There was a case where an mdma precursor ester, which was not on any list, was designated as solely suitable and useful for drug manufacture and had no other recorded legal uses whatsoever, and hence the basis for intent was shown. Other cases generally just include notes, plans or other documentation of intent, coupled with materials suitable, so the charging is much more easier. Some consider it along the lines that "a lab equipment or chemical that ordinary citizen does not usually possess, is a good indication of intent to manufacture illegal substances", which is more than ridiculous, because it basically states that any hobby that is unordinary, is a potential crime.

I'm not personally too fearful of the legal outcome, I'm much more worried if the chain reaction starts when someone suspects or sees something, and suddenly there are the full strength of my local PD, fire dept and em'cy personnel on my property carrying out everything and anything they deem suspicious. Later, it will be cleared, unless they have destroyed part of the stuff testing out if it's explosive or psychotropic, but the impact it would have on my neighbors, landlord, locals, etc is not cleared with paper that states "no crime committed, investigation ends". Also, the sentences in my country are so lame that unless I'd be making actual real hard drugs, I'll likely get away with little fine, even for the more grave mishaps, like illegal precursors or lack of safety. It really takes some effort to end up in actual prison here. Not that I do, what I mean is I primarily do things based on what's safe, what I like to do, and then look how the law adapts to it. For example distilling ethanol is illegal without license that can only be obtained by an industrial plant, hence only way to distill ethanol is.. to just stfu and do it.

There was also a cannabis case when they tried to make a prejudicate to make selling cannabis growing equipment illegal as a drug offense, but the massive trial was dropped at the first hearing when the judge just told the prosecutor to gtfo, and the appeals signed on that. So, selling growing equipment remained legal by court's mandate, but little did it help to those small businesses that were already raided and shut down. Instead of getting real people on court, they should first make a pre-trial evaluation whether something can be really charged, and then start the crusade.

Some countries have civil forfeiture which can be used to seize all crime related property to the state if certain circumstances are met.
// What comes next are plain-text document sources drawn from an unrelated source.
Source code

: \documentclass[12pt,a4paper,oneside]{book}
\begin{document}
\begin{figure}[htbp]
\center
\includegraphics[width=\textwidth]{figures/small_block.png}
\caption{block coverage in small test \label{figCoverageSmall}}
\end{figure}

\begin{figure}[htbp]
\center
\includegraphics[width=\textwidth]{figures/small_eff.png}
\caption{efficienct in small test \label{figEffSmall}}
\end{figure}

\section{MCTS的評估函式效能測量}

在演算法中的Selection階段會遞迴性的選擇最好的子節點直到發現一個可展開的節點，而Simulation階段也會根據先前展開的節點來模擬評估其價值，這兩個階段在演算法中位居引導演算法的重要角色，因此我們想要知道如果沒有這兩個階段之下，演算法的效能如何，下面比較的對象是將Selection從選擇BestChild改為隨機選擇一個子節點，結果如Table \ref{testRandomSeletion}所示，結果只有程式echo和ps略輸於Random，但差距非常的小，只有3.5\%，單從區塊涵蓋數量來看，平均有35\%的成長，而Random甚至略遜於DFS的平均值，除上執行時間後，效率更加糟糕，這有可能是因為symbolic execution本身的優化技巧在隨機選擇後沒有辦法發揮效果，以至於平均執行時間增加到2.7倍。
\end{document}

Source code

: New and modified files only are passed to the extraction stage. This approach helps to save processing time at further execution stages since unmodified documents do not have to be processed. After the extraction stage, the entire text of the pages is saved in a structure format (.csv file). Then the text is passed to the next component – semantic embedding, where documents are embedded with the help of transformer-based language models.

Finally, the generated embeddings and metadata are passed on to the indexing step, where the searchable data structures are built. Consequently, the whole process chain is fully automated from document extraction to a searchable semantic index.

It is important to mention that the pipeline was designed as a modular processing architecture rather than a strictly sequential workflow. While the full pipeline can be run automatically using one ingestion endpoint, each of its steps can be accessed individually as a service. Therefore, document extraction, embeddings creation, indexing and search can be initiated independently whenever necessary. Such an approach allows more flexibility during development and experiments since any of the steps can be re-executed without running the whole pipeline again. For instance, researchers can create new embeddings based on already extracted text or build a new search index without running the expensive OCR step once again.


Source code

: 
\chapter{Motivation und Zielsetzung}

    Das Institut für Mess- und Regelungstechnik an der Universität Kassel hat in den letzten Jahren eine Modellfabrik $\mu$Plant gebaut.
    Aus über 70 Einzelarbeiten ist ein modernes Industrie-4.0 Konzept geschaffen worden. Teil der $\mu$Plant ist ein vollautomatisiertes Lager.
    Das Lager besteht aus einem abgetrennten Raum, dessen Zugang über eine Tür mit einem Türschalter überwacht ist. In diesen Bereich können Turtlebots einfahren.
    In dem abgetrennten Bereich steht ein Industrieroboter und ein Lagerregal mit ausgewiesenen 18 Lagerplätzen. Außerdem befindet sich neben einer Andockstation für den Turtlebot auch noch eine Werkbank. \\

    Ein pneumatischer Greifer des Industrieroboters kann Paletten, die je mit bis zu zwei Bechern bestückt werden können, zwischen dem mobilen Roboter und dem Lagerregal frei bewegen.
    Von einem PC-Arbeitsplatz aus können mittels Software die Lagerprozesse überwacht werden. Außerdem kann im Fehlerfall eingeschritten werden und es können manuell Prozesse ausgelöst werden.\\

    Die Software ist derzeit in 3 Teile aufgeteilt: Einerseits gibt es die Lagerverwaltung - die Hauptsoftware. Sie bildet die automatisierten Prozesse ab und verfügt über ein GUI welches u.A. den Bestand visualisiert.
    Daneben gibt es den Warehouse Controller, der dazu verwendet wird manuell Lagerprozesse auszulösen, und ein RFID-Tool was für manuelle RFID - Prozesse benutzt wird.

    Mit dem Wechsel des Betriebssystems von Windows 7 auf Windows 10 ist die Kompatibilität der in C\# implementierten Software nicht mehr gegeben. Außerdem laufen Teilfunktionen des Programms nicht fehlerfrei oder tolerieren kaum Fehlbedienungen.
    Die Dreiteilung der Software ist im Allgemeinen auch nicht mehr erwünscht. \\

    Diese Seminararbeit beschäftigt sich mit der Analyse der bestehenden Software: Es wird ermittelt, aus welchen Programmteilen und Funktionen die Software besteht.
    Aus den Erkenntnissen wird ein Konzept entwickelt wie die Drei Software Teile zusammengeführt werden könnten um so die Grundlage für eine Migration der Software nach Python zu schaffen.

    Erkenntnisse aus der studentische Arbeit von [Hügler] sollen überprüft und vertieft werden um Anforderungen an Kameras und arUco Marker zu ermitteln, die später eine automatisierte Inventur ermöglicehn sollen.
Drive a car while possessing pot - car confiscated. Do something illegal in property - property confiscated. Living in such a place kinda sucks. Some european countries also have an anti money laundering acts which give a very vague charge that funds can be seized if they are likely originated from criminal activity, and no sentence is required in order to fulfill seizure. Kind of, a person earns legal money and savings and sells something illegal, he can get his whole property seized unless he can explicitly prove they are from legal origins.

[Edited on 17-2-2021 by Fyndium]

Xanax - 17-5-2021 at 11:58

Whats next to ban, acetone, sodium hydroxide?

Terrorists will still get the chemicals they need, even if its banned. They buy anyway stolen high explosives from the military or the construction/mining industry. They just destroy for us chemistry-interested geeks, who will do even more dangerous experiments to get exotic chemicals! I dont even think you can buy "The little chemistry box" anymore...

I wish it was the 60-ies...

Fyndium - 21-5-2021 at 08:50

Quote: Originally posted by Xanax  
Whats next to ban, acetone, sodium hydroxide?

They are already banned in many countries. Canada introduced an act that classifies acetone as registered chemical, with exception of small sales of few liters at a sale max. I have never seen it sold in larger than 1L bottles anyway. I wonder how many barrels the bad guys need to make the dreaded thing they are so afraid of, when 99% of the cases have involved amounts in two digit gram scale. It sounds more like "let's ban something because a new 5-year plan is ahead" - kind of stuff.